Approccio perfetto, quasi da professionista consumata, ma chi è Sara Leoni nella vita di ogni giorno?

«Lavoro nella azienda di mio padre, la Edilvignola srl, e sono vicina alla laurea in giurisprudenza».

Poi le chiedi se il volley è la sua passione e scopri subito qualcosa.

«Da giovanissima credo di aver fatto ogni tipo di sport, atletica e ruzzolone compresi. La pallavolo indoor mi piace e mi ha regalato soddisfazioni, ho conquistato due promozioni dalla C alla B2, una con Vignola e una con Castelvetro, ma un giorno ho scoperto il beach ed è stato un colpo di fulmine».

Il colpevole, senza attenuanti generiche, pare sia stato Roberto Reggiani, modenese e leggenda del beach mondiale.

«Sì, è stato lui a spingermi a tentare la pallavolo sulla sabbia e io non ho più smesso: nell’ultima estate ho partecipato al campionato italiano conquistando due quinti posti, ho giocato in coppia con Ilaria Fasano, Giulia Saguatti e Giada Godenzoni».

Il beach ha un ruolo di assoluto rilievo nella vita di Sara.

«Mi piacerebbe un giorno provare a farlo a tempo pieno, adesso sono anche istruttrice a Mutina Beach, il centro aperto recentemente da Roberto Reggiani».

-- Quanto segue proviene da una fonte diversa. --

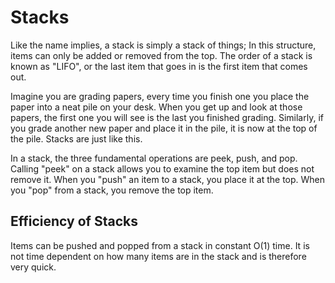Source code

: # Stacks
Like the name implies, a stack is simply a stack of things; In this structure, 
items can only be added or removed from the top. The order of a stack is known as
"LIFO", or the last item that goes in is the first item that comes out.

Imagine you are grading papers, every time you finish one you place the paper
into a neat pile on your desk. When you get up and look at those papers, the first
one you will see is the last you finished grading. Similarly, if you grade another
new paper and place it in the pile, it is now at the top of the pile. Stacks are
just like this.

In a stack, the three fundamental operations are peek, push, and pop. Calling "peek"
on a stack allows you to examine the top item but does not remove it. When you "push"
an item to a stack, you place it at the top. When you "pop" from a stack, you remove
the top item.


## Efficiency of Stacks
Items can be pushed and popped from a stack in constant O(1) time. It is not time
dependent on how many items are in the stack and is therefore very quick.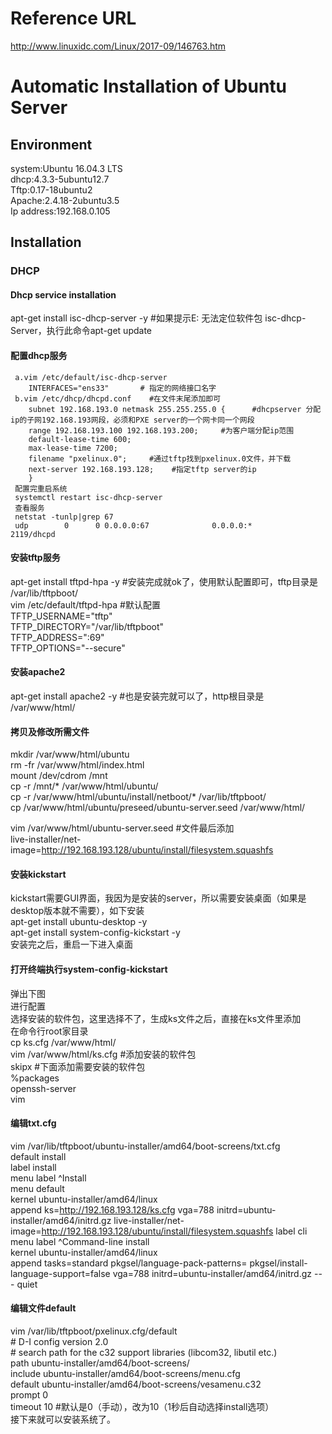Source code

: # Reference URL    
http://www.linuxidc.com/Linux/2017-09/146763.htm    
# Automatic Installation of Ubuntu Server    
## Environment    
system:Ubuntu 16.04.3 LTS    
dhcp:4.3.3-5ubuntu12.7        
Tftp:0.17-18ubuntu2      
Apache:2.4.18-2ubuntu3.5     
Ip address:192.168.0.105
## Installation     
### DHCP
#### Dhcp service installation    
apt-get install isc-dhcp-server -y    #如果提示E: 无法定位软件包 isc-dhcp-Server，执行此命令apt-get update    

#### 配置dhcp服务     
     a.vim /etc/default/isc-dhcp-server    
        INTERFACES="ens33"       # 指定的网络接口名字    
     b.vim /etc/dhcp/dhcpd.conf    #在文件末尾添加即可    
        subnet 192.168.193.0 netmask 255.255.255.0 {      #dhcpserver 分配ip的子网192.168.193网段，必须和PXE server的一个网卡同一个网段     
        range 192.168.193.100 192.168.193.200;     #为客户端分配ip范围     
        default-lease-time 600;    
        max-lease-time 7200;    
        filename "pxelinux.0";     #通过tftp找到pxelinux.0文件，并下载     
        next-server 192.168.193.128;    #指定tftp server的ip     
        }    
     配置完重启系统    
     systemctl restart isc-dhcp-server     
     查看服务    
     netstat -tunlp|grep 67    
     udp        0      0 0.0.0.0:67              0.0.0.0:*                           2119/dhcpd     
#### 安装tftp服务    
apt-get install tftpd-hpa -y      #安装完成就ok了，使用默认配置即可，tftp目录是 /var/lib/tftpboot/    
vim /etc/default/tftpd-hpa   #默认配置    
TFTP_USERNAME="tftp"    
TFTP_DIRECTORY="/var/lib/tftpboot"     
TFTP_ADDRESS=":69"      
TFTP_OPTIONS="--secure"     
#### 安装apache2    
apt-get install apache2 -y   #也是安装完就可以了，http根目录是 /var/www/html/     
#### 拷贝及修改所需文件     
mkdir /var/www/html/ubuntu    
rm -fr /var/www/html/index.html      
mount /dev/cdrom /mnt     
cp -r /mnt/* /var/www/html/ubuntu/    
cp -r /var/www/html/ubuntu/install/netboot/* /var/lib/tftpboot/    
cp /var/www/html/ubuntu/preseed/ubuntu-server.seed /var/www/html/     

vim /var/www/html/ubuntu-server.seed   #文件最后添加      
live-installer/net-image=http://192.168.193.128/ubuntu/install/filesystem.squashfs    

#### 安装kickstart      
kickstart需要GUI界面，我因为是安装的server，所以需要安装桌面（如果是desktop版本就不需要），如下安装     
apt-get install ubuntu-desktop -y     
apt-get install system-config-kickstart -y      
安装完之后，重启一下进入桌面     

#### 打开终端执行system-config-kickstart     
弹出下图     
进行配置     
选择安装的软件包，这里选择不了，生成ks文件之后，直接在ks文件里添加    
在命令行root家目录     
cp ks.cfg /var/www/html/     
vim /var/www/html/ks.cfg   #添加安装的软件包      
skipx    #下面添加需要安装的软件包    
%packages    
openssh-server    
vim     

#### 编辑txt.cfg    
vim /var/lib/tftpboot/ubuntu-installer/amd64/boot-screens/txt.cfg      
default install     
label install      
        menu label ^Install     
        menu default     
        kernel ubuntu-installer/amd64/linux     
        append ks=http://192.168.193.128/ks.cfg vga=788 initrd=ubuntu-installer/amd64/initrd.gz live-installer/net-image=http://192.168.193.128/ubuntu/install/filesystem.squashfs
label cli
        menu label ^Command-line install    
        kernel ubuntu-installer/amd64/linux    
        append tasks=standard pkgsel/language-pack-patterns= pkgsel/install-language-support=false vga=788 initrd=ubuntu-installer/amd64/initrd.gz --- quiet 
     
#### 编辑文件default     

vim /var/lib/tftpboot/pxelinux.cfg/default     
\# D-I config version 2.0    
\# search path for the c32 support libraries (libcom32, libutil etc.)    
path ubuntu-installer/amd64/boot-screens/      
include ubuntu-installer/amd64/boot-screens/menu.cfg     
default ubuntu-installer/amd64/boot-screens/vesamenu.c32     
prompt 0     
timeout 10  #默认是0（手动），改为10（1秒后自动选择install选项）     
接下来就可以安装系统了。    
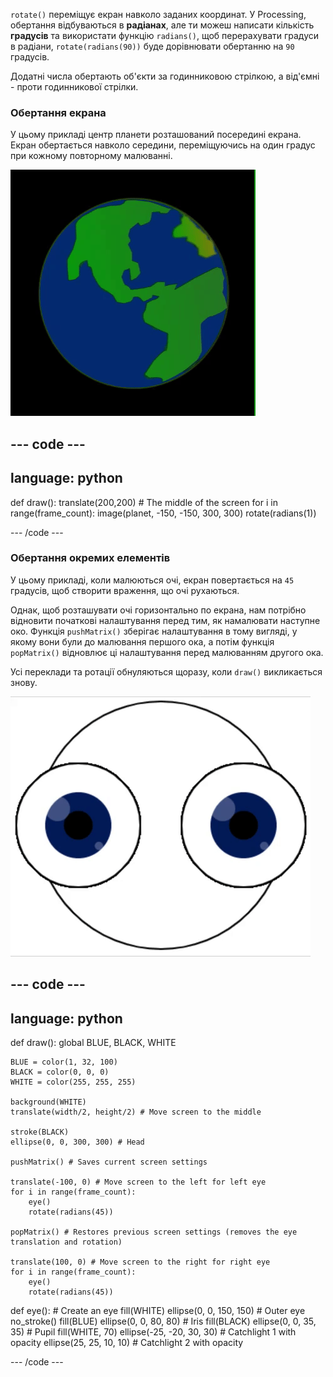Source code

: 
`rotate()` переміщує екран навколо заданих координат. У Processing, обертання відбуваються в **радіанах**, але ти можеш написати кількість **градусів** та використати функцію `radians()`, щоб перерахувати градуси в радіани, `rotate(radians(90))` буде дорівнювати обертанню на `90` градусів.

Додатні числа обертають об'єкти за годинниковою стрілкою, а від'ємні - проти годинникової стрілки.

### Обертання екрана

У цьому прикладі центр планети розташований посередині екрана. Екран обертається навколо середини, переміщуючись на один градус при кожному повторному малюванні.

![Вихідна область з планетою, що обертається навколо центру](images/rotate_planet.gif)

--- code ---
---
language: python
---

def draw(): translate(200,200) # The middle of the screen for i in range(frame_count): image(planet, -150, -150, 300, 300) rotate(radians(1))

--- /code ---

### Обертання окремих елементів

У цьому прикладі, коли малюються очі, екран повертається на `45` градусів, щоб створити враження, що очі рухаються.

Однак, щоб розташувати очі горизонтально по екрана, нам потрібно відновити початкові налаштування перед тим, як намалювати наступне око. Функція `pushMatrix()` зберігає налаштування в тому вигляді, у якому вони були до малювання першого ока, а потім функція `popMatrix()` відновлює ці налаштування перед малюванням другого ока.

Усі переклади та ротації обнуляються щоразу, коли `draw()` викликається знову.

![Область виводу з рухомим зображенням, на якому зображено око, що обертається](images/rotate_eyes.gif)

--- code ---
---
language: python
---

def draw(): global BLUE, BLACK, WHITE

    BLUE = color(1, 32, 100)
    BLACK = color(0, 0, 0)
    WHITE = color(255, 255, 255)
    
    background(WHITE)
    translate(width/2, height/2) # Move screen to the middle 
    
    stroke(BLACK)
    ellipse(0, 0, 300, 300) # Head
    
    pushMatrix() # Saves current screen settings
    
    translate(-100, 0) # Move screen to the left for left eye
    for i in range(frame_count):
        eye()
        rotate(radians(45))
    
    popMatrix() # Restores previous screen settings (removes the eye translation and rotation)
    
    translate(100, 0) # Move screen to the right for right eye
    for i in range(frame_count):
        eye()
        rotate(radians(45))

def eye(): # Create an eye fill(WHITE) ellipse(0, 0, 150, 150) # Outer eye no_stroke() fill(BLUE) ellipse(0, 0, 80, 80) # Iris fill(BLACK) ellipse(0, 0, 35, 35) # Pupil fill(WHITE, 70) ellipse(-25, -20, 30, 30) # Catchlight 1 with opacity ellipse(25, 25, 10, 10) # Catchlight 2 with opacity

--- /code ---
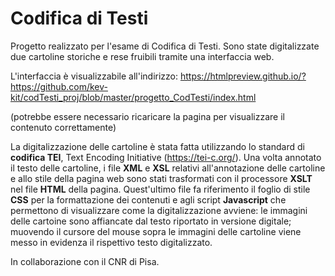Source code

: # Codifica di Testi
Progetto realizzato per l'esame di Codifica di Testi.
Sono state digitalizzate due cartoline storiche e rese fruibili tramite una interfaccia web.

L'interfaccia è visualizzabile all'indirizzo:
https://htmlpreview.github.io/?https://github.com/kev-kit/codTesti_proj/blob/master/progetto_CodTesti/index.html

(potrebbe essere necessario ricaricare la pagina per visualizzare il contenuto correttamente)

La digitalizzazione delle cartoline è stata fatta utilizzando lo standard di **codifica TEI**, Text Encoding Initiative (https://tei-c.org/).
Una volta annotato il testo delle cartoline, i file **XML** e **XSL** relativi all'annotazione delle cartoline e allo stile della pagina web sono stati trasformati con il processore **XSLT** nel file **HTML** della pagina.
Quest'ultimo file fa riferimento il foglio di stile **CSS** per la formattazione dei contenuti e agli script **Javascript** che permettono di visualizzare come la digitalizzazione avviene: le immagini delle cartoine sono affiancate dal testo riportato in versione digitale; muovendo il cursore del mouse sopra le immagini delle cartoline viene messo in evidenza il rispettivo testo digitalizzato. 

In collaborazione con il CNR di Pisa.
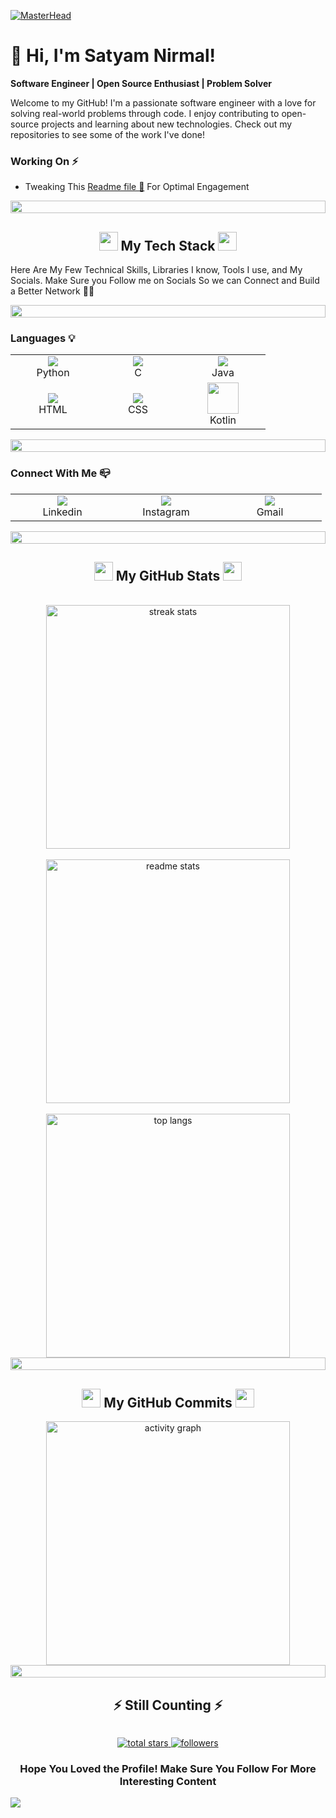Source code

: [![MasterHead](https://firebasestorage.googleapis.com/v0/b/flexi-coding.appspot.com/o/dempgi7-520f8d5f-63d4-4453-8822-dbc149ae27f8.gif?alt=media&token=91c0c7b2-93c3-4029-b011-1a8703c5730d)](https://rishavchanda.io)
# 👋 Hi, I'm Satyam Nirmal!

**Software Engineer | Open Source Enthusiast | Problem Solver**

Welcome to my GitHub! I'm a passionate software engineer with a love for solving real-world problems through code. I enjoy contributing to open-source projects and learning about new technologies. Check out my repositories to see some of the work I've done!

### Working On ⚡
- Tweaking This [Readme file 🔎](https://github.com/SatyamNirmal134/SatyamNirmal134/tree/main) For Optimal Engagement
<div align="left">
    <div align="left">
  <img src="https://i.imgur.com/dBaSKWF.gif" height="20" width="100%">
</div>

<h2 align="center"><img src="https://media.giphy.com/media/iY8CRBdQXODJSCERIr/giphy.gif" width="30"> My Tech Stack <img src="https://media.giphy.com/media/iY8CRBdQXODJSCERIr/giphy.gif" width="30"></h2>

Here Are My Few Technical Skills, Libraries I know, Tools I use, and My Socials. Make Sure you Follow me on Socials So we can Connect and Build a Better Network 🤝💭
<div align="left">
    <div align="left">
  <img src="https://i.imgur.com/dBaSKWF.gif" height="20" width="100%">
</div>
<h3>Languages 💡</h3>
  <table>
    <tr>
      <td align="center" width="120">
        <a href="https://skillicons.dev">
        <img src="https://skillicons.dev/icons?i=python" />
        </a>
        <br>Python
      </td>
      <td align="center" width="120">
        <a href="https://skillicons.dev">
        <img src="https://skillicons.dev/icons?i=c" />
        </a>
        <br>C
      </td>
      <td align="center" width="120">
        <a href="https://skillicons.dev">
        <img src="https://skillicons.dev/icons?i=java" />
        </a>
        <br>Java
      </td>
    </tr>
    <tr>
      <td align="center" width="120">
        <a href="https://skillicons.dev">
        <img src="https://skillicons.dev/icons?i=html" />
        </a>
        <br>HTML
      </td>
      <td align="center" width="120">
        <a href="https://skillicons.dev">
        <img src="https://skillicons.dev/icons?i=css" />
        </a>
        <br>CSS
      </td>
      <td align="center" width="120">
        <a href="#">
        <img src="https://github.com/onemarc/tech-icons/blob/main/icons/kotlin-dark.svg" width="50">
        </a>
        <br>Kotlin
      </td>
    </tr>
  </table>

<div align="left">
    <div align="left">
  <img src="https://i.imgur.com/dBaSKWF.gif" height="20" width="100%">
</div>
  
### Connect With Me 📪
<table>
  <tr>
    <td align="center" width="150">
      <a href=" https://www.linkedin.com/in/satyam-nirmal-1658312a3">
      <img src="https://skillicons.dev/icons?i=linkedin" />
      </a>
      <br>Linkedin
    </td>
    <td align="center" width="150">
       <a href="https://www.instagram.com">
       <img src=" https://www.instagram.com/satyam_nirmal_patil?igsh=ZzdneWcxNzR1a3Nn" />
       </a>
      <br>Instagram
    </td>
    <td align="center" width="150">
      <a href="mailto:">
      <img src="https://skillicons.dev/icons?i=gmail" />
      </a>
      <br>Gmail
    </td>
  </tr>
</table>



<div align="left">
    <div align="left">
  <img src="https://i.imgur.com/dBaSKWF.gif" height="20" width="100%">
</div>
<h2 align="center"><img src="https://media.giphy.com/media/iY8CRBdQXODJSCERIr/giphy.gif" width="30"> My GitHub Stats <img src="https://media.giphy.com/media/iY8CRBdQXODJSCERIr/giphy.gif" width="30"></h2>
<br/>
<div align="center">
  <img width=390 src="https://github-readme-streak-stats.herokuapp.com/?user=SaikrishnShelar&count_private=true&theme=react&border_radius=20" alt="streak stats"/>
  <br/><br/>
  <img width=390 src="https://github-readme-stats.vercel.app/api?username=SaikrishnShelar&count_private=true&show_icons=true&theme=react&rank_icon=github&border_radius=20" alt="readme stats" />
  <br/><br/>
  <img width=390 src="https://github-readme-stats.vercel.app/api/top-langs/?username=Satyam Nirmal&hide=HTML&langs_count=8&layout=compact&theme=react&border_radius=15&size_weight=0.5&count_weight=0.5&exclude_repo=github-readme-stats" alt="top langs" />
</div>
<div align="left">
    <div align="left">
  <img src="https://i.imgur.com/dBaSKWF.gif" height="20" width="100%">
</div>
<h2 align="center"><img src="https://media.giphy.com/media/iY8CRBdQXODJSCERIr/giphy.gif" width="30"> My GitHub Commits <img src="https://media.giphy.com/media/iY8CRBdQXODJSCERIr/giphy.gif" width="30"></h2>
<div align="center">
  <img width=390 src="https://github-readme-activity-graph.vercel.app/graph?username=SaikrishnShelar&theme=react-dark&radius=16&hide_border=false" alt="activity graph"/>
</div>
<div align="left">
    <div align="left">
  <img src="https://i.imgur.com/dBaSKWF.gif" height="20" width="100%">
</div>
<h2 align="center">⚡ Still Counting ⚡</h2>
<div id="header" align="center">
  <img src="https://komarev.com/ghpvc/?username=SaikrishnShelar&style=for-the-badge&color=blueviolet" alt=""/>
</div>
<p align="center">
  <a href="https://github.com/SaikrishnShelar?tab=repositories&sort=stargazers">
    <img alt="total stars" title="Total stars on GitHub" src="https://custom-icon-badges.herokuapp.com/badge/dynamic/json?logo=star&color=55960c&labelColor=488207&label=Stars&style=for-the-badge&query=%24.stars&url=https://api.github-star-counter.workers.dev/user/SaikrishnShelar"/>
  </a>
  <a href="https://github.com/SaikrishnShelar?tab=followers">
    <img alt="followers" title="Follow me on GitHub" src="https://custom-icon-badges.herokuapp.com/github/followers/SaikrishnShelar?color=236ad3&labelColor=1155ba&style=for-the-badge&logo=person-add&label=Follow&logoColor=white"/>
  </a>
</p>


<h3 align="center">Hope You Loved the Profile! Make Sure You Follow For More Interesting Content</h3>
<img src="https://capsule-render.vercel.app/api?type=waving&color=gradient&height=100&section=footer"/>
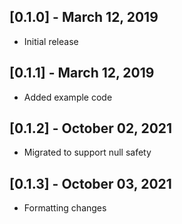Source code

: ## [0.1.0] - March 12, 2019

* Initial release

## [0.1.1] - March 12, 2019

* Added example code

## [0.1.2] - October 02, 2021

* Migrated to support null safety

## [0.1.3] - October 03, 2021

* Formatting changes

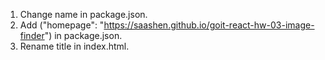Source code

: 1. Change name in package.json.
2. Add ("homepage": "https://saashen.github.io/goit-react-hw-03-image-finder") in package.json.
3. Rename title in index.html.
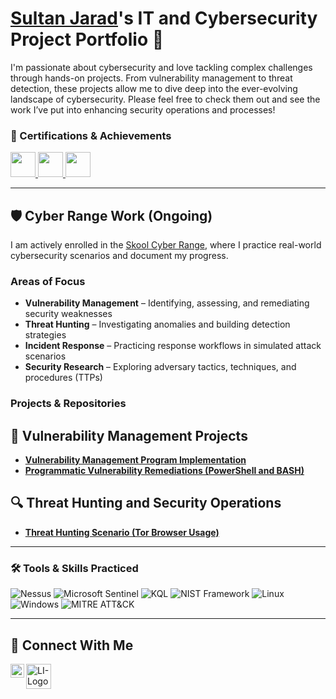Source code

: # <a href="https://www.linkedin.com/in/sultan-jarad" target="_blank">Sultan Jarad</a>'s IT and Cybersecurity Project Portfolio 🔐

I'm passionate about cybersecurity and love tackling complex challenges through hands-on projects. From vulnerability management to threat detection, these projects allow me to dive deep into the ever-evolving landscape of cybersecurity. Please feel free to check them out and see the work I’ve put into enhancing security operations and processes!

### 📜 Certifications & Achievements

<div>
  <a href="https://www.credly.com/badges/459be270-df69-4058-85ba-1119f30c1137/public_url">
    <img src="https://images.credly.com/images/3746480e-1d97-41f8-b27a-0b798d235306/CompTIA_Network_2B.png" width="40" />
  </a>
  <a href="https://www.credly.com/badges/c5374856-9989-431e-8497-4dd3a18b2eb5/public_url">
    <img src="https://images.credly.com/images/80d8a06a-c384-42bf-ad36-db81bce5adce/blob" width="40" />
  </a>
  <a href="#">
    <img src="https://github.com/user-attachments/assets/b0e1c67b-6e28-44cb-bf8f-568b0ee90643" width="40" />
  </a>
</div>

---

## 🛡 Cyber Range Work (Ongoing)

I am actively enrolled in the [Skool Cyber Range](https://www.skool.com/cyber-range), where I practice real-world cybersecurity scenarios and document my progress.  

### Areas of Focus  
- **Vulnerability Management** – Identifying, assessing, and remediating security weaknesses  
- **Threat Hunting** – Investigating anomalies and building detection strategies  
- **Incident Response** – Practicing response workflows in simulated attack scenarios  
- **Security Research** – Exploring adversary tactics, techniques, and procedures (TTPs)  

### Projects & Repositories


## 📝 Vulnerability Management Projects

- **[Vulnerability Management Program Implementation](https://github.com/sultancyber/vulnerability-management-program)**
- **[Programmatic Vulnerability Remediations (PowerShell and BASH)](https://github.com/sultancyber/programmatic-vulnerability-remediations)**

## 🔍 Threat Hunting and Security Operations

- **[Threat Hunting Scenario (Tor Browser Usage)](https://github.com/sultancyber/threat-hunting-scenario-tor)**

<hr/>

### 🛠️ Tools & Skills Practiced

<div>
  <img src="https://img.shields.io/badge/Nessus-FF0000?style=for-the-badge&logo=tenable&logoColor=white" alt="Nessus" />
  <img src="https://img.shields.io/badge/Microsoft%20Sentinel-0078D6?style=for-the-badge&logo=microsoft&logoColor=white" alt="Microsoft Sentinel" />
  <img src="https://img.shields.io/badge/KQL-0096D6?style=for-the-badge&logo=microsoftazure&logoColor=white" alt="KQL" />
  <img src="https://img.shields.io/badge/NIST%20Framework-FF6600?style=for-the-badge" alt="NIST Framework" />
  <img src="https://img.shields.io/badge/Linux-FCC624?style=for-the-badge&logo=linux&logoColor=black" alt="Linux" />
  <img src="https://img.shields.io/badge/Windows-0078D6?style=for-the-badge&logo=windows&logoColor=white" alt="Windows" />
  <img src="https://img.shields.io/badge/MITRE%20ATT%26CK-FF0000?style=for-the-badge" alt="MITRE ATT&CK" />
</div>

---

## 🤳 Connect With Me

[<img align="left" alt="___________ | Instagram" width="22px" src="https://cdn.jsdelivr.net/npm/simple-icons@v3/icons/instagram.svg" />][instagram]


<!-- LinkedIn (just one PNG, since it's already colorized) -->
<a href="https://www.linkedin.com/in/sultan-jarad" target="_blank">

  <img height="40" alt="LI-Logo" src="https://github.com/user-attachments/assets/8388de04-a736-42a9-a27a-2284c0dcb944" />
  
</a>


[instagram]: https://www.instagram.com/sjarad12?igsh=MWZxeXEzZWhtdHNoOA%3D%3D&utm_source=qr


<!--
<img width="35" alt="image" src="https://github.com/user-attachments/assets/2f41c7cd-5ea8-4475-b451-a37161b6c3fb"> 
<img width="35" alt="image" src="https://github.com/user-attachments/assets/77649969-9910-4994-8b96-74a116cfb2a8">
-->
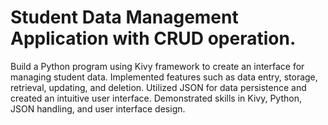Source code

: # Student Data Management Application with CRUD operation.

Build a Python program using Kivy framework to create an interface for managing student data.
Implemented features such as data entry, storage, retrieval, updating, and deletion. 
Utilized JSON for data persistence and created an intuitive user interface. 
Demonstrated skills in Kivy, Python, JSON handling, and user interface design.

Per dipingere il quadro personale di Sara Leoni manca solo un riferimento: volley e beach, quasi un affare di famiglia.

«Sono fidanzata con Davis Krumins da molti anni, la “colpa” in questo caso è di Samuele Vaccari, che ci presentò all’epoca. Davis adesso gioca ad Aversa in serie B, ma domenica scorsa era a Mirandola a vedere la mia finale».

Restando nella sfera degli affetti, ecco due amiche che meritano una citazione.

«Giulia Saguatti, modenese, che oggi gioca nella Battistelli Marignano in A2, e Valeria Papa».

Se si parla di SuperLega, ecco la sorpresa.

«L’Azimut? Preferisco Trento che fa crescere i giovani. I miei idoli? Le campionesse olimpiche e mondiali di beach volley Ludwig-Walkenhorst».

Nella sua carriera indoor il punto più alto è stata la B2.

«Con Vignola, Castelvetro e la MT Motori Bologna».

Magari anche con San Damaso il prossimo anno.

«L’obiettivo è la promozione,

questo mi è stato detto quando mi hanno chiamata in estate. Mi trovo bene, sono arrivata in un gruppo unito e già consolidato. Siamo sulla buona strada: in campionato le cose stanno andando bene, abbiamo sempre vinto, speriamo di continuare a farlo».